#### Data to use

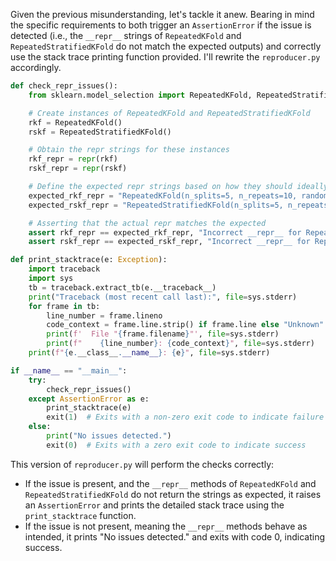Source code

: Given the previous misunderstanding, let's tackle it anew. Bearing in mind the specific requirements to both trigger an `AssertionError` if the issue is detected (i.e., the `__repr__` strings of `RepeatedKFold` and `RepeatedStratifiedKFold` do not match the expected outputs) and correctly use the stack trace printing function provided. I'll rewrite the `reproducer.py` accordingly.

```python
def check_repr_issues():
    from sklearn.model_selection import RepeatedKFold, RepeatedStratifiedKFold

    # Create instances of RepeatedKFold and RepeatedStratifiedKFold
    rkf = RepeatedKFold()
    rskf = RepeatedStratifiedKFold()

    # Obtain the repr strings for these instances
    rkf_repr = repr(rkf)
    rskf_repr = repr(rskf)

    # Define the expected repr strings based on how they should ideally appear
    expected_rkf_repr = "RepeatedKFold(n_splits=5, n_repeats=10, random_state=None)"
    expected_rskf_repr = "RepeatedStratifiedKFold(n_splits=5, n_repeats=10, random_state=None)"

    # Asserting that the actual repr matches the expected
    assert rkf_repr == expected_rkf_repr, "Incorrect __repr__ for RepeatedKFold"
    assert rskf_repr == expected_rskf_repr, "Incorrect __repr__ for RepeatedStratifiedKFold"

def print_stacktrace(e: Exception):
    import traceback
    import sys
    tb = traceback.extract_tb(e.__traceback__)
    print("Traceback (most recent call last):", file=sys.stderr)
    for frame in tb:
        line_number = frame.lineno
        code_context = frame.line.strip() if frame.line else "Unknown"
        print(f'  File "{frame.filename}"', file=sys.stderr)
        print(f"    {line_number}: {code_context}", file=sys.stderr)
    print(f"{e.__class__.__name__}: {e}", file=sys.stderr)

if __name__ == "__main__":
    try:
        check_repr_issues()
    except AssertionError as e:
        print_stacktrace(e)
        exit(1)  # Exits with a non-zero exit code to indicate failure
    else:
        print("No issues detected.")
        exit(0)  # Exits with a zero exit code to indicate success
```

This version of `reproducer.py` will perform the checks correctly:

- If the issue is present, and the `__repr__` methods of `RepeatedKFold` and `RepeatedStratifiedKFold` do not return the strings as expected, it raises an `AssertionError` and prints the detailed stack trace using the `print_stacktrace` function.
- If the issue is not present, meaning the `__repr__` methods behave as intended, it prints "No issues detected." and exits with code 0, indicating success.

########

Exercise requirements:
Your answer must be an exact copy of the records, minus any pictures.

Output:
Source code

: Given the previous misunderstanding, let's tackle it anew. Bearing in mind the specific requirements to both trigger an `AssertionError` if the issue is detected (i.e., the `__repr__` strings of `RepeatedKFold` and `RepeatedStratifiedKFold` do not match the expected outputs) and correctly use the stack trace printing function provided. I'll rewrite the `reproducer.py` accordingly.

```python
def check_repr_issues():
    from sklearn.model_selection import RepeatedKFold, RepeatedStratifiedKFold

    # Create instances of RepeatedKFold and RepeatedStratifiedKFold
    rkf = RepeatedKFold()
    rskf = RepeatedStratifiedKFold()

    # Obtain the repr strings for these instances
    rkf_repr = repr(rkf)
    rskf_repr = repr(rskf)

    # Define the expected repr strings based on how they should ideally appear
    expected_rkf_repr = "RepeatedKFold(n_splits=5, n_repeats=10, random_state=None)"
    expected_rskf_repr = "RepeatedStratifiedKFold(n_splits=5, n_repeats=10, random_state=None)"

    # Asserting that the actual repr matches the expected
    assert rkf_repr == expected_rkf_repr, "Incorrect __repr__ for RepeatedKFold"
    assert rskf_repr == expected_rskf_repr, "Incorrect __repr__ for RepeatedStratifiedKFold"

def print_stacktrace(e: Exception):
    import traceback
    import sys
    tb = traceback.extract_tb(e.__traceback__)
    print("Traceback (most recent call last):", file=sys.stderr)
    for frame in tb:
        line_number = frame.lineno
        code_context = frame.line.strip() if frame.line else "Unknown"
        print(f'  File "{frame.filename}"', file=sys.stderr)
        print(f"    {line_number}: {code_context}", file=sys.stderr)
    print(f"{e.__class__.__name__}: {e}", file=sys.stderr)

if __name__ == "__main__":
    try:
        check_repr_issues()
    except AssertionError as e:
        print_stacktrace(e)
        exit(1)  # Exits with a non-zero exit code to indicate failure
    else:
        print("No issues detected.")
        exit(0)  # Exits with a zero exit code to indicate success
```

This version of `reproducer.py` will perform the checks correctly:

- If the issue is present, and the `__repr__` methods of `RepeatedKFold` and `RepeatedStratifiedKFold` do not return the strings as expected, it raises an `AssertionError` and prints the detailed stack trace using the `print_stacktrace` function.
- If the issue is not present, meaning the `__repr__` methods behave as intended, it prints "No issues detected." and exits with code 0, indicating success.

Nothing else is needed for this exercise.